Galerie Zürcher | Paris

“The world remains whatever happens.” This phrase, which ends Marc Desgrandchamps’s biographical statement in a recent monograph, suggests some of the paradoxes apparent in his work: issues of permanence and event, timeless continuity and sudden presence, the known and the unexpected, stable reference and unspecified expectation. There is a sense of suspended temporality in his paintings, which are metaphors for both memory and forgetting. His recent show at Galerie Zürcher, featuring twenty works (all Untitled, 2007), revealed how the artist increasingly has been playing with the transparency of highly diluted oil paint in order to obscure his images, which are nothing more than banal scenes—landscapes (gardens, countrysides, beaches, or, more recently, cities) haunted, or perhaps not, by presences that are as concrete as they are fleeting. The drips produced by the thinness of the paint wash out the compositions to the point of nearly dissolving them, and while they leave “after-gestures” that become part of the work, these are subject to the viewer’s interpretation, like the decaying old walls in which Leonardo suggested an artist could find landscapes, battles, and uncommon poses: They are means by which to build through destruction, and vice versa, or to show through erasure.
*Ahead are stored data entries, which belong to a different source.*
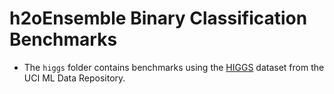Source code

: # h2oEnsemble Binary Classification Benchmarks

- The `higgs` folder contains benchmarks using the [HIGGS](https://archive.ics.uci.edu/ml/datasets/HIGGS) dataset from the UCI ML Data Repository.
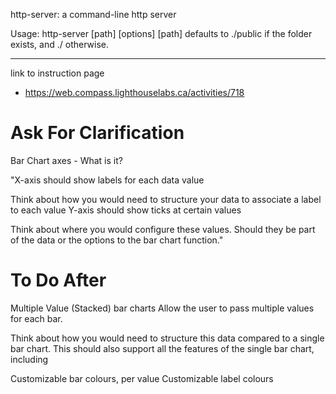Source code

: http-server: a command-line http server


Usage:
 http-server [path] [options]
[path] defaults to ./public if the folder exists, and ./ otherwise.

---

link to instruction page
* https://web.compass.lighthouselabs.ca/activities/718


# Ask For Clarification
Bar Chart axes - What is it?

"X-axis should show labels for each data value

Think about how you would need to structure your data to associate a label to each value
Y-axis should show ticks at certain values

Think about where you would configure these values. Should they be part of the data or the options to the bar chart function."

# To Do After

Multiple Value (Stacked) bar charts
Allow the user to pass multiple values for each bar.

Think about how you would need to structure this data compared to a single bar chart.
This should also support all the features of the single bar chart, including

Customizable bar colours, per value
Customizable label colours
Desgrandchamps intensively explores the dual nature of the pictorial surface—a plane that is both flat and capable of revealing depth, both real and metaphorical, both material and ripe for imaginative projection. In this way he brings the specific space of the painting up against other image systems, such as the photographs he uses as sources, not to mention film, which inevitably comes to mind when viewing the overlapping people in his street scenes, who seem to pass through like minor characters, absent to themselves as well as to others. They are caught in the flow of things, melting into the scene or absorbing it, as in one of those photographs by Lee Friedlander in which the reflections of a crowd blend with the objects in a storefront window. Such images speak to our own inability to extricate ourselves from our surroundings in order to truly perceive them.

Recently, Desgrandchamps’s pictorial and perceptual investigations have focused more on architecture than on the figure. Whereas once his paintings had simple backdrops, now he approaches site as he does figure, tirelessly chipping away at every certitude. Streets are deserted, not a soul in sight; what remain are only buildings—houses or, most often, apartment blocks, which, though inhuman, take on a corporeal presence. Their geometry is subjected to the lines of dripping paint, and the resulting grid wavers like a mirage, challenging the eye to try to frame its vision.